DÜĞÜNLERDEN WOODSTOCK’A
Shuara’nın melodileri hep doğaçlamalarda filizlenmiş. Berklee mezunu bir bestecinin bundan “daha profesyonel” yöntemlerle bestelerini yapması beklenir. Ama Verdi, Berklee’ye gittiğinde arkasında düğünlerden, dans gecelerine, Milliyet müzik yarışmalarından caz kulüplerine hemen her mekanda müzik yapmış çekirdekten bir müzisyendir.
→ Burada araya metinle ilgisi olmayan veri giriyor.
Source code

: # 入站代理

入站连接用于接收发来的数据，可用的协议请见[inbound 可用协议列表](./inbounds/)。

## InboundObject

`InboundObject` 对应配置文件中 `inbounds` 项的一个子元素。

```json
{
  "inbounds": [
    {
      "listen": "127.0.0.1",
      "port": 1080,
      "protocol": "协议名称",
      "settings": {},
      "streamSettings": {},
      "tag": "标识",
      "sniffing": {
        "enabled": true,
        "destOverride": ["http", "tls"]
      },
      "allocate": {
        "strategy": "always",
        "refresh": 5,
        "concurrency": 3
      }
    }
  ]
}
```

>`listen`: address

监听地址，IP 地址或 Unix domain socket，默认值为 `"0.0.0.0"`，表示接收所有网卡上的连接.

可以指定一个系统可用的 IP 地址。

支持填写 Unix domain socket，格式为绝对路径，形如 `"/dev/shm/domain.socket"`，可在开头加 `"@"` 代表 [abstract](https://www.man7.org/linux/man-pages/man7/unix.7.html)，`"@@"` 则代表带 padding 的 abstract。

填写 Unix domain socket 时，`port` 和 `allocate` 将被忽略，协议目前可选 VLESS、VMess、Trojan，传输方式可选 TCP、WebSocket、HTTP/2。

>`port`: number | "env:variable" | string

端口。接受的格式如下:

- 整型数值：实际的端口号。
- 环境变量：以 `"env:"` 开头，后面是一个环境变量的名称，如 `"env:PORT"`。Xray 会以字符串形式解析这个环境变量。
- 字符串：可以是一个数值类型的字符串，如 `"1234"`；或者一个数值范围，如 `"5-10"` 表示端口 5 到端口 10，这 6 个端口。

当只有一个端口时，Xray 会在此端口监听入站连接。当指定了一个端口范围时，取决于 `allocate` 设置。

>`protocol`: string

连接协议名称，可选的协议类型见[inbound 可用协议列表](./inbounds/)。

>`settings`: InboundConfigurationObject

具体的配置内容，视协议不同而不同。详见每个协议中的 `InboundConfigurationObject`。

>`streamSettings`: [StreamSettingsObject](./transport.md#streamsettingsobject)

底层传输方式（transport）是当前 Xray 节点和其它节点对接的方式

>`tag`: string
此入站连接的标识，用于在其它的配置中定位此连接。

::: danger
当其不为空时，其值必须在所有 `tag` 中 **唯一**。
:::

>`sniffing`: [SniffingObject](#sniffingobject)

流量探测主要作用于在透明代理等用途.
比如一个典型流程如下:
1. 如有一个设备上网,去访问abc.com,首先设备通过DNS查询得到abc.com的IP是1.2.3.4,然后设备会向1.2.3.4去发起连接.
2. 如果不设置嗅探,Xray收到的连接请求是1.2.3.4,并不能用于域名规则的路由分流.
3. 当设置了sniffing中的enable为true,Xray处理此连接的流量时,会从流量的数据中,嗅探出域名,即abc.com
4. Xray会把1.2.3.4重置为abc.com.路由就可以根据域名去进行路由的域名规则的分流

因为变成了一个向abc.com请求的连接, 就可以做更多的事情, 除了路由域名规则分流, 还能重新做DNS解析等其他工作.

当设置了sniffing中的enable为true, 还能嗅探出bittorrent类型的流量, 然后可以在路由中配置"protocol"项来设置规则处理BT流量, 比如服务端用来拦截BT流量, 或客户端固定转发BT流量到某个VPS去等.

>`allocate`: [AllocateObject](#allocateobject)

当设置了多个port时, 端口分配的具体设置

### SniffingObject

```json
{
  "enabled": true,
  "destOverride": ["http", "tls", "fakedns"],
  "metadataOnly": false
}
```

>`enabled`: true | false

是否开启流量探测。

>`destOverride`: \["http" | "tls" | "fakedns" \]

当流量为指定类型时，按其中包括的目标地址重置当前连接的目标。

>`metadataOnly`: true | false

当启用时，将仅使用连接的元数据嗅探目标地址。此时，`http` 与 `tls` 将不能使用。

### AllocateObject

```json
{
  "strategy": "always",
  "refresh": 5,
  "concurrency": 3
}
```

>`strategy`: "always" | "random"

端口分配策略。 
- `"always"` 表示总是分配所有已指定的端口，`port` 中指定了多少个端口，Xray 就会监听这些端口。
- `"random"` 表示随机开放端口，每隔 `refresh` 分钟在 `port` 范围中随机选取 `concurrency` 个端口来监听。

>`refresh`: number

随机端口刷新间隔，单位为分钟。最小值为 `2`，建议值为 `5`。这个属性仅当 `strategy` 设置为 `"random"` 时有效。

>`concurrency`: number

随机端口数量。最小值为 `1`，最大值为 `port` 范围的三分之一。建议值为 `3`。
Berklee’nin ardından oradaki akademik ortamın tam tersi bir ortamın içine; bugün için efsane sayılabilecek Woodstock Yaratıcı Müzik Stüdyosuna atar kendini. Burada Dave Holland, Karl Berger, John Cage, Trilok Gurtu, Jack DeJohnette, Carla Bley gibi dönemin usta cazcılarıyla birlikte çalar. İsmet Sıral’la birlikte Amerikalı cazcılara Türk makam ve ritimleri öğretirler. Bu ortak çalışmalar ‘Asian Journal’ albümüyle taçlanır. Bu albüm daha sonra adına dünya müziği denecek alanın ilk temsilcilerinden biri sayılıyor. Berklee’de edindiği teorik altyapıyı Woodstock’un yaratıcı ruhuyla birleştirir Verdi. Shuara’daki en önemli yol arkadaşı Brezilyalı Ünlü Perküsyoncu Nana Vasconselos’la da Woodstock’ta tanışır.
SHUARA’NIN ŞAİRLERİ
Murat Verdi, Woodsstock’un müzisyen yaratıcılığını özgürce ifade etme kültürünü yıllar sonra kendi albümünün mutfağına taşımış. Birlikte çalıştığı usta müzisyenlere öylesine özgür bir alan açmış ki Verdi, her birinin yeteneği ve yaratıcılıkları albümü deyim yerindeyse uçurmuş.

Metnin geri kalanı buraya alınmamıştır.